Recently I was trying to deploy a Lambda function as a component on an Edge Machine using AWS Greengrass v2 for a client and you won’t believe I have never done such a frustrating task in my life. After doing it wrong for about 30-40 times I finally deployed it 🙂
And this is what today’s blog is about. I don’t want anyone else to face the same frustration that I faced while doing this process. So without any further due let’s do it…
Step 1 – Create a Lambda Function.
- This is the simple lambda function we are using today.
- This lambda function will just print Deployed successfully!! in the logs of the component, we are going to deploy.
- For printing logs, we are using a library called loguru.
- For this purpose, we will create our Lambda from a zip containing lambda_function.py and loguru library files.

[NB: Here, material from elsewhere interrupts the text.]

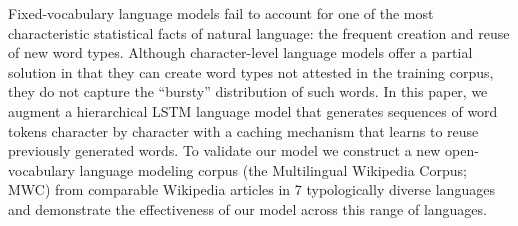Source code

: Fixed-vocabulary language models fail to account for one of the most characteristic statistical facts of natural language: the frequent creation and reuse of new word types. Although character-level language models offer a partial solution in that they can create word types not attested in the training corpus, they do not capture the ``bursty'' distribution of such words. In this paper, we augment a hierarchical LSTM language model that generates sequences of word tokens character by character with a caching mechanism that learns to reuse previously generated words. To validate our model we construct a new open-vocabulary language modeling corpus (the Multilingual Wikipedia Corpus; MWC) from comparable Wikipedia articles in 7 typologically diverse languages and demonstrate the effectiveness of our model across this range of languages.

- To install loguru in the current folder use the command.
pip install loguru -t .
- After it’s installed, your folder should look like this.
- It has lambda_function.py and loguru library files.
- Now we need to select all these and create a compressed zip file out of it.
- Now let’s create a Lambda function and upload the code from this zip file.
- Simply open AWS > Lambda > Create function > Name that function > Select runtime as Python 3.8 > Create Function.
Note – AWS Greengrass v2 is compatible with Python 3.7 and Python 3.8 but not Python 3.9.
- When the above steps are done you will see a screen like this.
- Now select Upload from in the bottom right of the image and select .zip file.
- It will successfully load all the files from your zip and will show them as below. If your zip is very big (like 30 40 MBs or even further) it might not show folders and code like this and that’s totally fine.
Step 2 – Create versions and alias for our Lambda Function.
- Now to make a component out of our lambda function, first we need to create a version and then give that version an alias(nickname).
- Click on the Actions in the top right corner of the Lambda Function screen and click on Publish new version.
- It will ask version description. Write v1.
- Then again click on Actions and click on Create Alias.
- In its name write v1 and click on Save.
Step 3 – Make a Component in AWS Greengrass using this Lambda Function.
- Now search Greengrass in the AWS search console.
- Click on Greengrass in the left sidebar and then click on Components.
- Click on Create Component and it will open up a screen like shown below.
- On this screen first of all select Import Lambda Function and select your Lambda function from the dropdown.
- Give your component a name.
- I named it Test-Component.
- Now scroll below and select No Container in Isolation mode if you don’t have any special use of Greengrass containerization. Read more about it here.
- Scroll down and click on Create Component.
- If you see a screen like shown below, your component is made successfully and is ready to be deployed.
Note – There is one more very important configuration present here. Its name is Pinned Lambda. Pinned Lambda means it is long-living Lambda and it will not stop unless stopped explicitly. If you have a use case in which you have to continuously do some work or continuously assess something, write your code inside a while loop in lambda_function.py, make your component pinned lambda, and do all other steps same.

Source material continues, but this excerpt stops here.